Num painel onde se falou na literatura no jornalismo, a conversa acabou por se centrar na importância de uma imprensa livre nas sociedades democráticas e nos riscos que esta corre devido à falta de recursos das empresas de comunicação e ao emergir das fake news e das “notícias” sem intermediação das redes sociais.

O advento do mundo digital colocou em risco não só o jornalismo como o próprio modelo de negócio dos jornais e isso traz riscos para a Democracia. Sem jornalismo as sociedades ficam mais fracas porque se diminui a qualidade da informação, porque os vários poderes não são escrutinados e porque se perde a pluralidade.
Numa sessão do Folio dedicada à literatura no jornalismo, Pedro Norton (antigo administrador do grupo Impresa) falou nas dificuldades que enfrenta a actividade jornalística num tempo em que se sobrepõe o imediatismo e uma informação veiculada pelas redes sociais sem rigor e sem intermediação.
O gestor disse que no início do século XXI foi até com euforia que os jornais encararam o fenómeno da Internet, julgando, erradamente, que as receitas iriam aumentar por essa via. A par disso, a publicidade no papel caía abruptamente. “Só entre 2007 e 2009 o mercado publicitário caiu 50%”, disse.
“Desde então a capacidade que o jornalismo tem de intervir na sociedade decaiu imenso. Hoje não se faz investigação, os jornalistas não estão na rua e só fazem jornalismo de secretária e de agência”, lamentou-se, apontando o dedo à falta de recursos das empresas de comunicação social.
Tudo isto tem consequências na qualidade da Democracia, porque ao jornalismo também compete ser contrapoder e escrutinar os poderes políticos e económicos, coisa que não é possível de fazer se não houver meios para investigação. “Não é por acaso que nós chamados regimes iliberais se começa por atacar o jornalismo, para que este não lhes faça frente”, disse.
Uma segunda função do jornalismo é ser um suporte para o “mercado de ideias”. Trata-se do pluralismo, do confronto entre opiniões, que é também saudável para a Democracia. Daí a importância da informação de qualidade sobre a qual se constroem as ideias, em vez do recurso fácil aos comentários e às “verdades simplistas” das redes sociais.

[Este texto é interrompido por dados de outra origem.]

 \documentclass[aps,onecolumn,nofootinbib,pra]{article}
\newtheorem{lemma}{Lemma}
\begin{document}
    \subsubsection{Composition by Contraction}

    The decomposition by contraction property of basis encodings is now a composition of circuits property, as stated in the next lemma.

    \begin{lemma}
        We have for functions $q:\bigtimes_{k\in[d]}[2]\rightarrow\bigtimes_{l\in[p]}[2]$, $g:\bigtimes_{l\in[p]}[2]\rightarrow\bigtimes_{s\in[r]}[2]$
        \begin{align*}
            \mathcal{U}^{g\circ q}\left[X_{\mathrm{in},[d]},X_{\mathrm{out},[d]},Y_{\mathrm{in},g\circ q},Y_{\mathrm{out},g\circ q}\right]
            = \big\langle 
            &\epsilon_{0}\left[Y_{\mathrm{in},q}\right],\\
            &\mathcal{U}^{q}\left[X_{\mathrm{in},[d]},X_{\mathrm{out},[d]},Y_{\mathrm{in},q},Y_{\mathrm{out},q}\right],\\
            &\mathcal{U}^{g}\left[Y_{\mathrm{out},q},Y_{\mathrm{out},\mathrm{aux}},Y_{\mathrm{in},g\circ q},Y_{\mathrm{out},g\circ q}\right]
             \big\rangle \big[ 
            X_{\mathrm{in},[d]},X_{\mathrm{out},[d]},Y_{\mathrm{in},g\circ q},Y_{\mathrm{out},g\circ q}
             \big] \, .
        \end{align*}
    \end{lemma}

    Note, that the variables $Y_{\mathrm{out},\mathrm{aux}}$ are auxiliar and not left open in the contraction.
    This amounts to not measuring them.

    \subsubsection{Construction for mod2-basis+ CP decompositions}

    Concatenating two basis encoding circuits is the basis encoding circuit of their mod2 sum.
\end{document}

Para Pedro Norton, “informar é mostrar a realidade” e esta é a mais importante função do jornalismo. Contudo está a ser ameaçada pelas “fakes news” (notícias falsas) veiculadas na Internet, precisamente num tempo em que os jornalistas também deixaram de sair à rua e se afastaram dos cidadãos devido à falta de recursos das suas empresas.
“O jornalismo tem de voltar a intermediar a realidade”, disse. E deu o exemplo dos protestos de Barcelona em que 800 mil pessoas desfilaram pacificamente nas ruas, mas dos quais as redes sociais (a par das televisões e jornais) mostraram essencialmente as cenas de violência, que foram pontuais e não corresponderam a essa realidade maior que foi uma multidão a protestar de forma não violenta.
Apesar de tudo, Pedro Norton mostrou-se optimista quanto ao futuro e vê como bons sinais que jornais de referência como o Expresso, o Público e o Observador tenham conteúdos pagos e que haja pessoas disponíveis para pagar informação de qualidade. Considera que foi um erro, há uns anos, ter-se aberto os conteúdos noticiosos julgando-se que haveria publicidade na Internet que cobriria os gastos da actividade jornalística.
O gestor participou num painel dedicado à literatura no jornalismo, que contou também com a participação de Joana Matos Frias (professora universitária) e Carlos Magno (ex presidente da Entidade Reguladora para a Comunicação Social).